Sur les axes routiers Sake-Mushaki, Sake-Ngungu et Sake-Kitshanga en territoire de Masisi, les jeunes patriotes dits Wazalendo font la loi dans ces coins de la province du Nord-Kivu. Plusieurs barrières illégales pour tracasser la population ont été érigées. Sur le tronçon Masisi-Walikale, ils sont visibles et ceci déstabilise ces Congolais indiquent de population sur place.

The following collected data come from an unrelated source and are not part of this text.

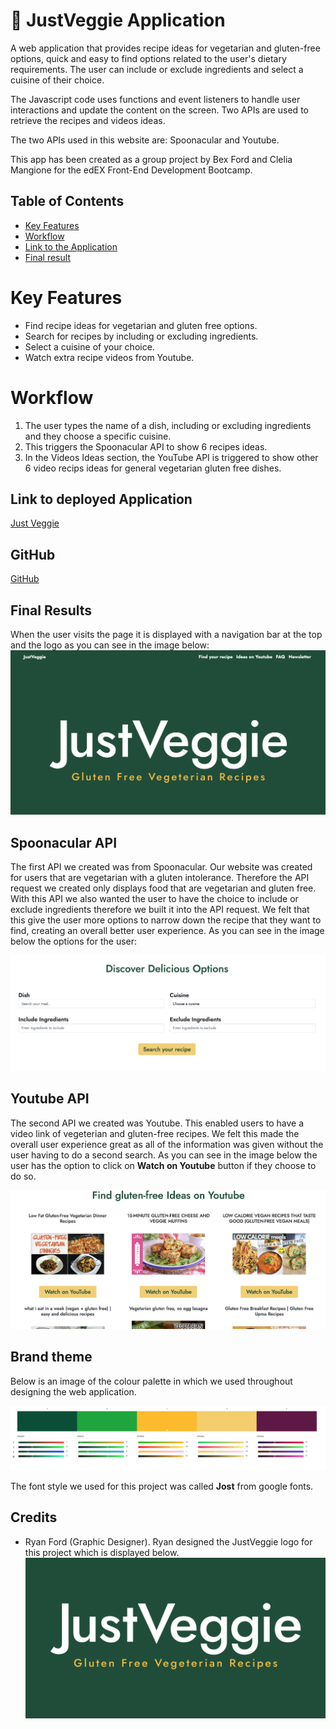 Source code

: # 🥬 JustVeggie Application

A web application that provides recipe ideas for vegetarian and gluten-free options, quick and easy to find options related to the user's dietary requirements. The user can include or exclude ingredients and select a cuisine of their choice. 

The Javascript code uses functions and event listeners to handle user interactions and update the content on the screen. Two APIs are used to retrieve the recipes and videos ideas. 

The two APIs used in this website are: Spoonacular and Youtube. 

This app has been created as a group project by Bex Ford and Clelia Mangione for the edEX Front-End Development Bootcamp. 

## Table of Contents

- [Key Features](#key-features)
- [Workflow](#workflow)
- [Link to the Application](#link-to-deployed-application)
- [Final result](#final-results)

# Key Features

- Find recipe ideas for vegetarian and gluten free options.
- Search for recipes by including or excluding ingredients.
- Select a cuisine of your choice.
- Watch extra recipe videos from Youtube.

# Workflow

1. The user types the name of a dish, including or excluding ingredients and they choose a specific cuisine. 
2. This triggers the Spoonacular API to show 6 recipes ideas. 
3. In the Videos Ideas section, the YouTube API is triggered to show other 6 video recips ideas for general vegetarian gluten free dishes.

## Link to deployed Application

[Just Veggie](https://bex-ford.github.io/project-1/)

## GitHub 
[GitHub](https://github.com/bex-ford/project-1)

## Final Results

When the user visits the page it is displayed with a navigation bar at the top and the logo as you can see in the image below:
![Website](assets/Website.png)

## Spoonacular API 

The first API we created was from Spoonacular. Our website was created for users that are vegetarian with a gluten intolerance. Therefore the API request we created only displays food that are vegetarian and gluten free. With this API we also wanted the user to have the choice to include or exclude ingredients therefore we built it into the API request. We felt that this give the user more options to narrow down the recipe that they want to find, creating an overall better user experience. As you can see in the image below the options for the user: 

![Spoonacular API](assets/spoonacularAPI.png)

## Youtube API 

The second API we created was Youtube. This enabled users to have a video link of vegeterian and gluten-free recipes. We felt this made the overall user experience great as all of the information was given without the user having to do a second search. As you can see in the image below the user has the option to click on **Watch on Youtube** button if they choose to do so. 

![Youtube API](assets/youtubeAPI.png)

## Brand theme
Below is an image of the colour palette in which we used throughout designing the web application. 

![colour theme](assets/JVcolour.png)

The font style we used for this project was called **Jost** from google fonts.


## Credits 

- Ryan Ford (Graphic Designer). Ryan designed the JustVeggie logo for this project which is displayed below. 
![JustVeggie Logo](assets/justveggie.png)


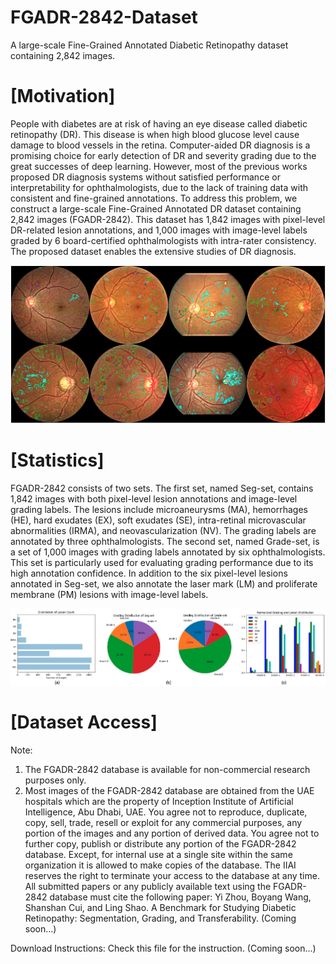 # FGADR-2842-Dataset
A large-scale Fine-Grained Annotated Diabetic Retinopathy dataset containing 2,842 images.

# [Motivation]

People with diabetes are at risk of having an eye disease called diabetic retinopathy (DR). This disease is when high blood glucose level cause damage to blood vessels in the retina. Computer-aided DR diagnosis is a promising choice for early detection of DR and severity grading due to the great successes of deep learning. However, most of the previous works proposed DR diagnosis systems without satisfied performance or interpretability for ophthalmologists, due to the lack of training data with consistent and fine-grained annotations. To address this problem, we construct a large-scale Fine-Grained Annotated DR dataset containing 2,842 images (FGADR-2842). This dataset has 1,842 images with pixel-level DR-related lesion annotations, and 1,000 images with image-level labels graded by 6 board-certified ophthalmologists with intra-rater consistency. The proposed dataset enables the extensive studies of DR diagnosis.

![Image text](https://github.com/csyizhou/FGADR-2842-Dataset/blob/master/img/FGADR_Annotation.png)


# [Statistics]

FGADR-2842 consists of two sets. The first set, named Seg-set, contains 1,842 images with both pixel-level lesion annotations and image-level grading labels. The lesions include microaneurysms (MA), hemorrhages (HE), hard exudates (EX), soft exudates (SE), intra-retinal microvascular abnormalities (IRMA), and neovascularization (NV). The grading labels are annotated by three ophthalmologists. The second set, named Grade-set, is a set of 1,000 images with grading labels annotated by six ophthalmologists. This set is particularly used for evaluating grading performance due to its high annotation confidence. In addition to the six pixel-level lesions annotated in Seg-set, we also annotate the laser mark (LM) and proliferate membrane (PM) lesions with image-level labels.

![Image text](https://github.com/csyizhou/FGADR-2842-Dataset/blob/master/img/FGADR_Statistics.png)


# [Dataset Access]

Note:
1. The FGADR-2842 database is available for non-commercial research purposes only.
2. Most images of the FGADR-2842 database are obtained from the UAE hospitals which are the property of Inception Institute of Artificial Intelligence, Abu Dhabi, UAE.
You agree not to reproduce, duplicate, copy, sell, trade, resell or exploit for any commercial purposes, any portion of the images and any portion of derived data.
You agree not to further copy, publish or distribute any portion of the FGADR-2842 database. Except, for internal use at a single site within the same organization it is allowed to make copies of the database.
The IIAI reserves the right to terminate your access to the database at any time.
All submitted papers or any publicly available text using the FGADR-2842 database must cite the following paper:
Yi Zhou, Boyang Wang, Shanshan Cui, and Ling Shao. A Benchmark for Studying Diabetic Retinopathy: Segmentation, Grading, and Transferability. (Coming soon...)

Download Instructions:
Check this file for the instruction. (Coming soon...)
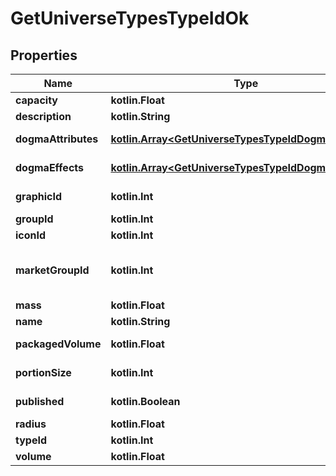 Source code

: 
# GetUniverseTypesTypeIdOk

## Properties
Name | Type | Description | Notes
------------ | ------------- | ------------- | -------------
**capacity** | **kotlin.Float** | capacity number |  [optional]
**description** | **kotlin.String** | description string | 
**dogmaAttributes** | [**kotlin.Array&lt;GetUniverseTypesTypeIdDogmaAttribute&gt;**](GetUniverseTypesTypeIdDogmaAttribute.md) | dogma_attributes array |  [optional]
**dogmaEffects** | [**kotlin.Array&lt;GetUniverseTypesTypeIdDogmaEffect&gt;**](GetUniverseTypesTypeIdDogmaEffect.md) | dogma_effects array |  [optional]
**graphicId** | **kotlin.Int** | graphic_id integer |  [optional]
**groupId** | **kotlin.Int** | group_id integer | 
**iconId** | **kotlin.Int** | icon_id integer |  [optional]
**marketGroupId** | **kotlin.Int** | This only exists for types that can be put on the market |  [optional]
**mass** | **kotlin.Float** | mass number |  [optional]
**name** | **kotlin.String** | name string | 
**packagedVolume** | **kotlin.Float** | packaged_volume number |  [optional]
**portionSize** | **kotlin.Int** | portion_size integer |  [optional]
**published** | **kotlin.Boolean** | published boolean | 
**radius** | **kotlin.Float** | radius number |  [optional]
**typeId** | **kotlin.Int** | type_id integer | 
**volume** | **kotlin.Float** | volume number |  [optional]



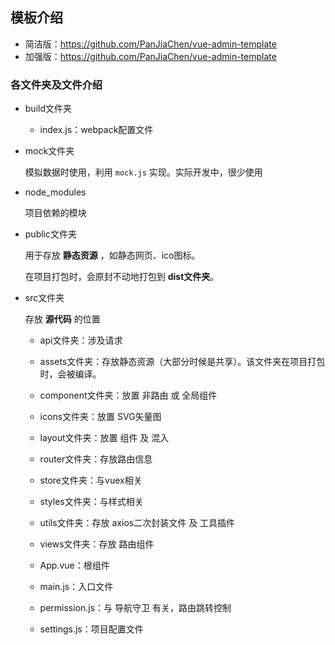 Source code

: ## 模板介绍

- 简洁版：https://github.com/PanJiaChen/vue-admin-template
- 加强版：https://github.com/PanJiaChen/vue-admin-template

### 各文件夹及文件介绍

- build文件夹

  - index.js：webpack配置文件

- mock文件夹

  模拟数据时使用，利用 `mock.js` 实现。实际开发中，很少使用

- node_modules

  项目依赖的模块

- public文件夹

  用于存放 **静态资源** ，如静态网页、ico图标。

  在项目打包时，会原封不动地打包到 **dist文件夹**。

- src文件夹

  存放 **源代码** 的位置

  - api文件夹：涉及请求
  - assets文件夹：存放静态资源（大部分时候是共享）。该文件夹在项目打包时，会被编译。
  - component文件夹：放置 非路由 或 全局组件
  - icons文件夹：放置 SVG矢量图
  - layout文件夹：放置 组件 及 混入
  - router文件夹：存放路由信息
  - store文件夹：与vuex相关
  - styles文件夹：与样式相关
  - utils文件夹：存放 axios二次封装文件 及 工具插件
  - views文件夹：存放 路由组件

  - App.vue：根组件

  - main.js：入口文件
  - permission.js：与 导航守卫 有关，路由跳转控制
  - settings.js：项目配置文件

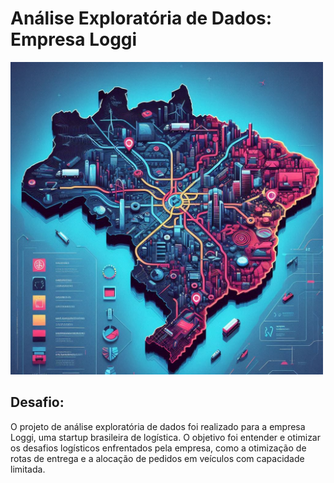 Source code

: <!DOCTYPE html>
<html>
<head>
    <title>Projeto-01</title>
    <link rel="stylesheet" href="styles.css">
</head>
<body>
    <h1>Análise Exploratória de Dados: Empresa Loggi</h1>
    <img src="images/project1_1.jpeg" alt="Uma bela paisagem" width="500" height="500" title="Clique para ampliar">
    <h2>Desafio:</h2>
    <p>O projeto de análise exploratória de dados foi realizado para a empresa Loggi, uma startup brasileira de logística. O objetivo foi entender e otimizar os desafios logísticos enfrentados pela empresa, como a otimização de rotas de entrega e a alocação de pedidos em veículos com capacidade limitada.</p>
</body>
</html>

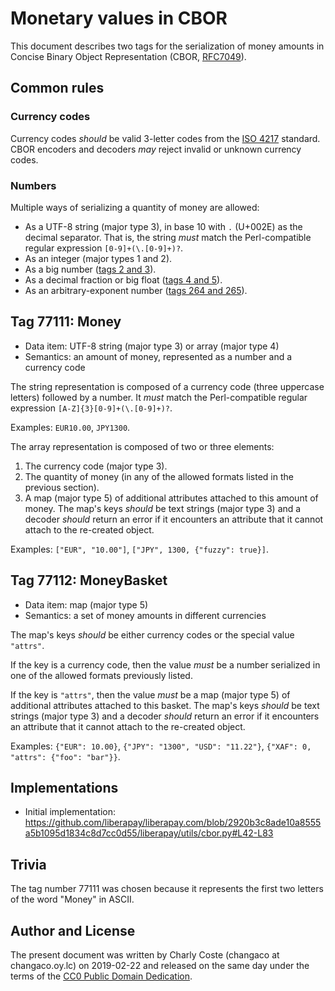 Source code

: # Monetary values in CBOR

This document describes two tags for the serialization of money amounts in Concise Binary Object Representation (CBOR, [RFC7049](https://tools.ietf.org/html/rfc7049)).

## Common rules

### Currency codes

Currency codes *should* be valid 3-letter codes from the [ISO 4217](https://en.wikipedia.org/wiki/ISO_4217) standard. CBOR encoders and decoders *may* reject invalid or unknown currency codes.

### Numbers

Multiple ways of serializing a quantity of money are allowed:

- As a UTF-8 string (major type 3), in base 10 with `.` (U+002E) as the decimal separator. That is, the string *must* match the Perl-compatible regular expression `[0-9]+(\.[0-9]+)?`.
- As an integer (major types 1 and 2).
- As a big number ([tags 2 and 3](https://tools.ietf.org/html/rfc7049#section-2.4.2)).
- As a decimal fraction or big float ([tags 4 and 5](https://tools.ietf.org/html/rfc7049#section-2.4.3)).
- As an arbitrary-exponent number ([tags 264 and 265](http://peteroupc.github.io/CBOR/bigfrac.html)).

## Tag 77111: Money

- Data item: UTF-8 string (major type 3) or array (major type 4)
- Semantics: an amount of money, represented as a number and a currency code

The string representation is composed of a currency code (three uppercase letters) followed by a number. It *must* match the Perl-compatible regular expression `[A-Z]{3}[0-9]+(\.[0-9]+)?`.

Examples: `EUR10.00`, `JPY1300`.

The array representation is composed of two or three elements:

1. The currency code (major type 3).
2. The quantity of money (in any of the allowed formats listed in the previous section).
3. A map (major type 5) of additional attributes attached to this amount of money. The map's keys *should* be text strings (major type 3) and a decoder *should* return an error if it encounters an attribute that it cannot attach to the re-created object.

Examples: `["EUR", "10.00"]`, `["JPY", 1300, {"fuzzy": true}]`.

## Tag 77112: MoneyBasket

- Data item: map (major type 5)
- Semantics: a set of money amounts in different currencies

The map's keys *should* be either currency codes or the special value `"attrs"`.

If the key is a currency code, then the value *must* be a number serialized in one of the allowed formats previously listed.

If the key is `"attrs"`, then the value *must* be a map (major type 5) of additional attributes attached to this basket. The map's keys *should* be text strings (major type 3) and a decoder *should* return an error if it encounters an attribute that it cannot attach to the re-created object.

Examples: `{"EUR": 10.00}`, `{"JPY": "1300", "USD": "11.22"}`, `{"XAF": 0, "attrs": {"foo": "bar"}}`.

## Implementations

- Initial implementation: https://github.com/liberapay/liberapay.com/blob/2920b3c8ade10a8555a5b1095d1834c8d7cc0d55/liberapay/utils/cbor.py#L42-L83

## Trivia

The tag number 77111 was chosen because it represents the first two letters of the word "Money" in ASCII.

## Author and License

The present document was written by Charly Coste (changaco at changaco.oy.lc) on 2019-02-22 and released on the same day under the terms of the [CC0 Public Domain Dedication](https://creativecommons.org/publicdomain/zero/1.0/).
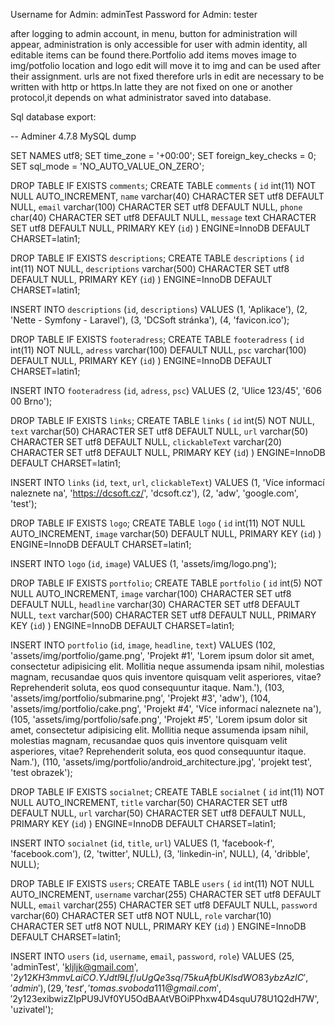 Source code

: Username for Admin: adminTest
Password for Admin: tester

after logging to admin account, in menu, button for administration will appear, administration is only accessible for user with admin identity, all editable items can be found there.Portfolio add items moves image to img/potfolio location and logo edit will move it to img and can be used after their assignment.
urls are not fixed therefore urls in edit are necessary to be written with http or https.In latte they are not fixed on one or another protocol,it depends on what administrator saved into database.


Sql database export:

-- Adminer 4.7.8 MySQL dump

SET NAMES utf8;
SET time_zone = '+00:00';
SET foreign_key_checks = 0;
SET sql_mode = 'NO_AUTO_VALUE_ON_ZERO';

DROP TABLE IF EXISTS `comments`;
CREATE TABLE `comments` (
  `id` int(11) NOT NULL AUTO_INCREMENT,
  `name` varchar(40) CHARACTER SET utf8 DEFAULT NULL,
  `email` varchar(100) CHARACTER SET utf8 DEFAULT NULL,
  `phone` char(40) CHARACTER SET utf8 DEFAULT NULL,
  `message` text CHARACTER SET utf8 DEFAULT NULL,
  PRIMARY KEY (`id`)
) ENGINE=InnoDB DEFAULT CHARSET=latin1;


DROP TABLE IF EXISTS `descriptions`;
CREATE TABLE `descriptions` (
  `id` int(11) NOT NULL,
  `descriptions` varchar(500) CHARACTER SET utf8 DEFAULT NULL,
  PRIMARY KEY (`id`)
) ENGINE=InnoDB DEFAULT CHARSET=latin1;

INSERT INTO `descriptions` (`id`, `descriptions`) VALUES
(1,	'Aplikace'),
(2,	'Nette - Symfony - Laravel'),
(3,	'DCSoft stránka'),
(4,	'favicon.ico');

DROP TABLE IF EXISTS `footeradress`;
CREATE TABLE `footeradress` (
  `id` int(11) NOT NULL,
  `adress` varchar(100) DEFAULT NULL,
  `psc` varchar(100) DEFAULT NULL,
  PRIMARY KEY (`id`)
) ENGINE=InnoDB DEFAULT CHARSET=latin1;

INSERT INTO `footeradress` (`id`, `adress`, `psc`) VALUES
(2,	'Ulice 123/45',	'606 00 Brno');

DROP TABLE IF EXISTS `links`;
CREATE TABLE `links` (
  `id` int(5) NOT NULL,
  `text` varchar(50) CHARACTER SET utf8 DEFAULT NULL,
  `url` varchar(50) CHARACTER SET utf8 DEFAULT NULL,
  `clickableText` varchar(20) CHARACTER SET utf8 DEFAULT NULL,
  PRIMARY KEY (`id`)
) ENGINE=InnoDB DEFAULT CHARSET=latin1;

INSERT INTO `links` (`id`, `text`, `url`, `clickableText`) VALUES
(1,	'Více informací naleznete na',	'https://dcsoft.cz/',	'dcsoft.cz'),
(2,	'adw',	'google.com',	'test');

DROP TABLE IF EXISTS `logo`;
CREATE TABLE `logo` (
  `id` int(11) NOT NULL AUTO_INCREMENT,
  `image` varchar(50) DEFAULT NULL,
  PRIMARY KEY (`id`)
) ENGINE=InnoDB DEFAULT CHARSET=latin1;

INSERT INTO `logo` (`id`, `image`) VALUES
(1,	'assets/img/logo.png');

DROP TABLE IF EXISTS `portfolio`;
CREATE TABLE `portfolio` (
  `id` int(5) NOT NULL AUTO_INCREMENT,
  `image` varchar(100) CHARACTER SET utf8 DEFAULT NULL,
  `headline` varchar(30) CHARACTER SET utf8 DEFAULT NULL,
  `text` varchar(500) CHARACTER SET utf8 DEFAULT NULL,
  PRIMARY KEY (`id`)
) ENGINE=InnoDB DEFAULT CHARSET=latin1;

INSERT INTO `portfolio` (`id`, `image`, `headline`, `text`) VALUES
(102,	'assets/img/portfolio/game.png',	'Projekt #1',	'Lorem ipsum dolor sit amet, consectetur adipisicing elit. Mollitia neque                                     assumenda ipsam nihil, molestias magnam, recusandae quos quis inventore quisquam                                     velit asperiores, vitae? Reprehenderit soluta, eos quod consequuntur itaque. Nam.'),
(103,	'assets/img/portfolio/submarine.png',	'Projekt #3',	'adw'),
(104,	'assets/img/portfolio/cake.png',	'Projekt #4',	'Více informací naleznete na'),
(105,	'assets/img/portfolio/safe.png',	'Projekt #5',	'Lorem ipsum dolor sit amet, consectetur adipisicing elit. Mollitia neque                                     assumenda ipsam nihil, molestias magnam, recusandae quos quis inventore quisquam                                     velit asperiores, vitae? Reprehenderit soluta, eos quod consequuntur itaque. Nam.'),
(110,	'assets/img/portfolio/android_architecture.jpg',	'projekt test',	'test obrazek');

DROP TABLE IF EXISTS `socialnet`;
CREATE TABLE `socialnet` (
  `id` int(11) NOT NULL AUTO_INCREMENT,
  `title` varchar(50) CHARACTER SET utf8 DEFAULT NULL,
  `url` varchar(50) CHARACTER SET utf8 DEFAULT NULL,
  PRIMARY KEY (`id`)
) ENGINE=InnoDB DEFAULT CHARSET=latin1;

INSERT INTO `socialnet` (`id`, `title`, `url`) VALUES
(1,	'facebook-f',	'facebook.com'),
(2,	'twitter',	NULL),
(3,	'linkedin-in',	NULL),
(4,	'dribble',	NULL);

DROP TABLE IF EXISTS `users`;
CREATE TABLE `users` (
  `id` int(11) NOT NULL AUTO_INCREMENT,
  `username` varchar(255) CHARACTER SET utf8 DEFAULT NULL,
  `email` varchar(255) CHARACTER SET utf8 DEFAULT NULL,
  `password` varchar(60) CHARACTER SET utf8 NOT NULL,
  `role` varchar(10) CHARACTER SET utf8 NOT NULL,
  PRIMARY KEY (`id`)
) ENGINE=InnoDB DEFAULT CHARSET=latin1;

INSERT INTO `users` (`id`, `username`, `email`, `password`, `role`) VALUES
(25,	'adminTest',	'kljljk@gmail.com',	'$2y$12$KH3mmvLaiCO.YJdtl9Lf/uUgQe3sq/75kuAfbUKlsdWO83ybzAzIC',	'admin'),
(29,	'test',	'tomas.svoboda111@gmail.com',	'$2y$12$3exibwizZIpPU9JVf0YU5OdBAAtVBOiPPhxw4D4squU78U1Q2dH7W',	'uzivatel');


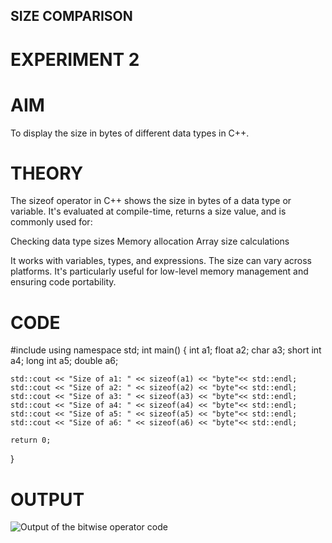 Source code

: ## SIZE COMPARISON
# EXPERIMENT 2
# AIM
To display the size in bytes of different data types in C++.

# THEORY
The sizeof operator in C++ shows the size in bytes of a data type or variable. It's evaluated at compile-time, returns a size value, and is commonly used for:

Checking data type sizes
Memory allocation
Array size calculations

It works with variables, types, and expressions. The size can vary across platforms. It's particularly useful for low-level memory management and ensuring code portability.

# CODE
#include <iostream>
using namespace std;
int main() {
     int a1;
     float a2;
      char a3;
      short int a4;
      long int a5;
      double a6;
    

    std::cout << "Size of a1: " << sizeof(a1) << "byte"<< std::endl;
    std::cout << "Size of a2: " << sizeof(a2) << "byte"<< std::endl;
    std::cout << "Size of a3: " << sizeof(a3) << "byte"<< std::endl;
    std::cout << "Size of a4: " << sizeof(a4) << "byte"<< std::endl;
    std::cout << "Size of a5: " << sizeof(a5) << "byte"<< std::endl;
    std::cout << "Size of a6: " << sizeof(a6) << "byte"<< std::endl;
    
    return 0;
}

# OUTPUT 
![Output of the bitwise operator code]()

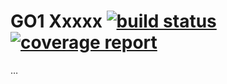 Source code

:GO1 Xxxxx [![build status](https://code.go1.com.au/microservices/xxxxx/badges/master/build.svg)](https://code.go1.com.au/microservices/xxxxx/commits/master) [![coverage report](https://code.go1.com.au/microservices/xxxxx/badges/master/coverage.svg)](https://code.go1.com.au/microservices/xxxxx/commits/master)
====

…
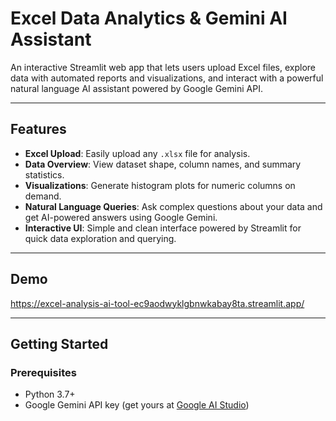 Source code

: # Excel Data Analytics & Gemini AI Assistant

An interactive Streamlit web app that lets users upload Excel files, explore data with automated reports and visualizations, and interact with a powerful natural language AI assistant powered by Google Gemini API.

---

## Features

- **Excel Upload**: Easily upload any `.xlsx` file for analysis.
- **Data Overview**: View dataset shape, column names, and summary statistics.
- **Visualizations**: Generate histogram plots for numeric columns on demand.
- **Natural Language Queries**: Ask complex questions about your data and get AI-powered answers using Google Gemini.
- **Interactive UI**: Simple and clean interface powered by Streamlit for quick data exploration and querying.

---

## Demo
https://excel-analysis-ai-tool-ec9aodwyklgbnwkabay8ta.streamlit.app/



---

## Getting Started

### Prerequisites

- Python 3.7+
- Google Gemini API key (get yours at [Google AI Studio](https://aistudio.google.com/))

Information confirmée par la notabilité locale qui décourage cette pratique commise par des fils du terroir qui avaient comme principale mission de soutenir les forces armées de la RDC dans la guerre contre l’agression rwandaise sous le label du M23. Félix Habimfura, un des notables de Masisi pense que les Wazalendo sont en train de se détourner de leur mission en défaveur de la population congolaise
« Il y a plus de 5 barrières depuis Sake jusqu’à Mushaki et plus de 7 autres quittant l’entrée Karuba allant vers la cité de Ngungu. Les Wazalendo font payer aux voyageurs des sommes exorbitantes à chaque barrière. On se demande si réellement nous sommes dans notre pays ou peut être si nous sommes à l’étranger. Ça veut dire que les gens de Masisi n’ont plus droit de venir visiter les membres de leurs familles dans la ville de Goma ou soit ceux de Goma n’iront plus à Masisi ? Nous avons le droit de circuler partout dans notre pays et ça sans aucune autre procédure » dit-il.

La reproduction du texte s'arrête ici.